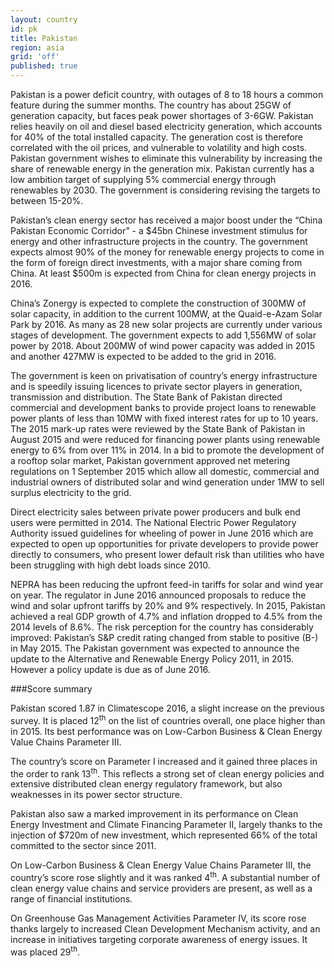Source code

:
 ```yaml
---
layout: country
id: pk
title: Pakistan
region: asia
grid: 'off'
published: true
---
```

Pakistan is a power deficit country, with outages of 8 to 18 hours a common feature during the summer months. The country has about 25GW of generation capacity, but faces peak power shortages of 3-6GW. 
Pakistan relies heavily on oil and diesel based electricity generation, which accounts for 40% of the total installed capacity. The generation cost is therefore correlated with the oil prices, and vulnerable to volatility and high costs. Pakistan government wishes to eliminate this vulnerability by increasing the share of renewable energy in the generation mix.
Pakistan currently has a low ambition target of supplying 5% commercial energy through renewables by 2030. The government is considering revising the targets to between 15-20%.

Pakistan’s clean energy sector has received a major boost under the “China Pakistan Economic Corridor” - a $45bn Chinese investment stimulus for energy and other infrastructure projects in the country. The government expects almost 90% of the money for renewable energy projects to come in the form of foreign direct investments, with a major share coming from China. At least $500m is expected from China for clean energy projects in 2016. 

China’s Zonergy is expected to complete the construction of 300MW of solar capacity, in addition to the current 100MW, at the Quaid-e-Azam Solar Park by 2016. As many as 28 new solar projects are currently under various stages of development. The government expects to add 1,556MW of solar power by 2018. About 200MW of wind power capacity was added in 2015 and another 427MW is expected to be added to the grid in 2016. 

The government is keen on privatisation of country’s energy infrastructure and is speedily issuing licences to private sector players in generation, transmission and distribution. The State Bank of Pakistan directed commercial and development banks to provide project loans to renewable power plants of less than 10MW with fixed interest rates for up to 10 years. The 2015 mark-up rates were reviewed by the State Bank of Pakistan in August 2015 and were reduced for financing power plants using renewable energy to 6% from over 11% in 2014.
In a bid to promote the development of a rooftop solar market, Pakistan government approved net metering regulations on 1 September 2015 which allow all domestic, commercial and industrial owners of distributed solar and wind generation under 1MW to sell surplus electricity to the grid.

Direct electricity sales between private power producers and bulk end users were permitted in 2014. The National Electric Power Regulatory Authority issued guidelines for wheeling of power in June 2016 which are expected to open up opportunities for private developers to provide power directly to consumers, who present lower default risk than utilities who have been struggling with high debt loads since 2010.

NEPRA has been reducing the upfront feed-in tariffs for solar and wind year on year. The regulator in June 2016 announced proposals to reduce the wind and solar upfront tariffs by 20% and 9% respectively. 
In 2015, Pakistan achieved a real GDP growth of 4.7% and inflation dropped to 4.5% from the 2014 levels of 8.6%. The risk perception for the country has considerably improved: Pakistan’s S&P credit rating changed from stable to positive (B-) in May 2015. 
The Pakistan government was expected to announce the update to the Alternative and Renewable Energy Policy 2011, in 2015. However a policy update is due as of June 2016.


###Score summary

Pakistan scored 1.87 in Climatescope 2016, a slight increase on the previous survey. It is placed 12<sup>th</sup> on the list of countries overall, one place higher than in 2015. Its best performance was on Low-Carbon Business & Clean Energy Value Chains Parameter III. 

The country’s score on Parameter I increased and it gained three places in the order to rank 13<sup>th</sup>. This reflects a strong set of clean energy policies and extensive distributed clean energy regulatory framework, but also weaknesses in its power sector structure.

Pakistan also saw a marked improvement in its performance on Clean Energy Investment and Climate Financing Parameter II, largely thanks to the injection of $720m of new investment, which represented 66% of the total committed to the sector since 2011.

On Low-Carbon Business & Clean Energy Value Chains Parameter III, the country’s score rose slightly and it was ranked 4<sup>th</sup>. A substantial number of clean energy value chains and service providers are present, as well as a range of financial institutions.

On Greenhouse Gas Management Activities Parameter IV, its score rose thanks largely to increased Clean Development Mechanism activity, and an increase in initiatives targeting corporate awareness of energy issues. It was placed 29<sup>th</sup>.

▶ **Your objective**: Going through the records above, count the lines that hold "rose" and answer with the count alone.

▶ **Task solution**: 2